干眼是眼科门诊患者中的第二大眼病。最近研究发现眼表组织在环境压力下产生的ROS增加激活NLRP3受体使炎症小体活化，进而启动干眼炎症反应并导致发病。但此机制中ROS如何激活NLRP3受体的具体机制仍不明，而这又是明确干眼发病启动程序并指导干眼治疗的关键所在。已有研究提示TRPM2可能是连接ROS与NLRP3活化的中间门控通道蛋白，但这在干眼中的研究仍是空白。本课题通过体外高渗培养角膜和结膜上皮细胞，利用TRPM2激动剂（过氧化氢）和抑制剂(ACA)处理，分析TRPM2与NLRP3的相关性；并通过上调和下调TRPM2表达，验证其调控NLRP3的具体机制。
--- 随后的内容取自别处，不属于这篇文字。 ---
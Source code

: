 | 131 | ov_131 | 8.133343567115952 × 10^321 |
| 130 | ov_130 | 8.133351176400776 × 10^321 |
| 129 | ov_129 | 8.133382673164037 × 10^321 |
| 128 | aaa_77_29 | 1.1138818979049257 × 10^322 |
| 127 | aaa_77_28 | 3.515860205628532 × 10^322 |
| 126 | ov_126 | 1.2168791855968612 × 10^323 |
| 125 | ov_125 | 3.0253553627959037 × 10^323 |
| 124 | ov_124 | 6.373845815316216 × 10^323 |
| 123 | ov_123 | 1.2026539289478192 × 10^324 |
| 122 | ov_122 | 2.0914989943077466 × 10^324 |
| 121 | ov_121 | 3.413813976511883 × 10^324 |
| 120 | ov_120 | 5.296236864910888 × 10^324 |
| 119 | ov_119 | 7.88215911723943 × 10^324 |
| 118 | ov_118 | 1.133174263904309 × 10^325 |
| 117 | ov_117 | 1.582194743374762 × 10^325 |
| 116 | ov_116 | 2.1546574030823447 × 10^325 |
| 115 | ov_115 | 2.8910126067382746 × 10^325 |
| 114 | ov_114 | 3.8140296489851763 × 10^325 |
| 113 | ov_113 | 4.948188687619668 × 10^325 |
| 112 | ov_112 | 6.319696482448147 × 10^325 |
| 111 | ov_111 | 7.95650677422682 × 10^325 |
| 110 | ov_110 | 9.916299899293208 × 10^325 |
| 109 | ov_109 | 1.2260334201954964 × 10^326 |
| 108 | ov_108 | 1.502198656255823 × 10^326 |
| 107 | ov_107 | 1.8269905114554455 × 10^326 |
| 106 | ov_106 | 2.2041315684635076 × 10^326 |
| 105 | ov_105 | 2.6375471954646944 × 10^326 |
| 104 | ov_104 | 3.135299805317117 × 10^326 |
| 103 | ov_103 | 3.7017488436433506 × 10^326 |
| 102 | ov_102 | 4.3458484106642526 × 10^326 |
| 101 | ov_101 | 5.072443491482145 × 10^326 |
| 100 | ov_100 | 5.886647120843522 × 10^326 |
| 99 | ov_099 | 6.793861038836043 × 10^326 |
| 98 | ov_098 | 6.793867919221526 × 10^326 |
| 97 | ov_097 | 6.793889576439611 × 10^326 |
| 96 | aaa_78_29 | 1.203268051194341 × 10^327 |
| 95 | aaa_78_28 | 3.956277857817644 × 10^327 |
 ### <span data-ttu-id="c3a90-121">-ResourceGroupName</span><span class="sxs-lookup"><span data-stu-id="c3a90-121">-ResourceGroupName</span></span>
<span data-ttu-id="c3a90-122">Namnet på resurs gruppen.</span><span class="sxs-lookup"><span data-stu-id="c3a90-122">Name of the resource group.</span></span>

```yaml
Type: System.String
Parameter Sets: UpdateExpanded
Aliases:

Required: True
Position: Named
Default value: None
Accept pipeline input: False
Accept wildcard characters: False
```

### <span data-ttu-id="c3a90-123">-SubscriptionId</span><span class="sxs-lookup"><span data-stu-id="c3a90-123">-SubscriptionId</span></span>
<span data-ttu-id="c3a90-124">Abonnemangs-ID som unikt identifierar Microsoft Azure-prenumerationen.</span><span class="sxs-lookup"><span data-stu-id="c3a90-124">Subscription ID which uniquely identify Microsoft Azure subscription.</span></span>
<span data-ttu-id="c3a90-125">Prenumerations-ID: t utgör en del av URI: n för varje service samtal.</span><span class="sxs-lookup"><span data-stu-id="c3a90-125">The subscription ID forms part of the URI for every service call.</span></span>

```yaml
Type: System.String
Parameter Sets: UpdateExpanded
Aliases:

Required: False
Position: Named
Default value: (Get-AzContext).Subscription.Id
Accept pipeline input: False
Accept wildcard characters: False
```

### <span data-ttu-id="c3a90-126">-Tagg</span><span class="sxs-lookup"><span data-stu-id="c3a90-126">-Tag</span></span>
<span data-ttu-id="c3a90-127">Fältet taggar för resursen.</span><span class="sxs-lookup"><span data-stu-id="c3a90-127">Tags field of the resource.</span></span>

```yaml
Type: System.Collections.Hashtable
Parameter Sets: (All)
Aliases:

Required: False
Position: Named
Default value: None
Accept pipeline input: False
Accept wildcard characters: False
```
并建立环境因素诱导小鼠干眼模型，利用TRPM2抑制剂ACA，检测眼表TRPM2和NLRP3炎症小体的表达变化，活体验证TRPM2与NLRP3的相关性，以深入研究TRPM2在干眼ROS与NLRP3活化中的具体作用，为干眼的根本性治疗提供新思路。

干眼是以免疫炎症反应为重要特征的眼表疾病，泪液高渗引起ROS增加的激活氧化损伤和炎症是干眼发病中的关键因素，本研究组前期研究表明ROS能激活NLRP3组合生成NLRP3炎症小体，但对于ROS是如何介导NLRP3激活及炎症小体形成的具体机制尚不明确，TRPM2在先天性免疫和炎症的调节机制上发挥重要作用。本研究证实TRPM2是在干眼的发病过程中连接氧化应激和NLRP3炎症小体的关键点。.本课题通过高渗诱导原代培养角膜上皮细胞，利用TRPM2激动剂或抑制剂处理，上调或下调TRPM2表达，分析TRPM2与NLRP3表达的相关性，并验证其调控NLRP3的作用。最后建立环境因素诱导小鼠干眼模型，检测TRPM2和NLRP3炎症小体的表达变化并验证的其相关性。角膜上皮细胞经过高渗培养液培养4h后，TRPM2、NLRP3、ASC、caspase-1和IL-1β基因水平和蛋白水平的表达升高，相似的在过氧化氢处理TRPM2蛋白表达也上调，同时诱导NLRP炎症小体的激活和IL-1β的分泌，而使用TRPM2的抑制剂ACA处理后，所有这些升高的表达均被抑制。使用干扰RNA下调的高渗处理组TRPM2的表达，进而NLRP3、caspase-1和IL-1β的基因和蛋白表达均受到抑制。而在ICES暴露1周后的小鼠动物模型组，TRPM2和NLRP3炎症小体和IL-1β的基因和蛋白水平较正常组明显升高，使用ROS抑制剂0.03%Mito Q滴眼液后，有效的抑制ROS的表达生成和小鼠角膜荧光素染色，同时也下调了TRPM2表达，而NLRP3和IL-1β的基因水平和蛋白水平随之下降。.本研究在角膜上皮细胞中发现TRPM2在细胞高渗刺激下表达明显增加，而且与NLRP3及炎症因子表达一致性增高，而通过ACA下调TRPM2的表达可明显降低炎症小体及炎症的表达。通过过氧化氢/siRNA干扰上调和下调TRPM2表达，证实了TRPM2调控ROS-NLRP3炎症小体通路，扩展了其在干眼由高渗-氧化应激-炎症通路调控途径的理解。而后在干眼小鼠模型中证实TRPM2在ROS-NLRP3炎症炎症激活通路的调控作用。其创新之处在前期NLRP3炎症小体是介导干眼炎症因子释放的启动环节，进一步明确在干眼中验证ROS-TRPM2-NLRP3炎症小体和炎症通路的激活和调控机制，深入研究干眼的炎症启动机制，为干眼的早期诊断和治疗提供新思路。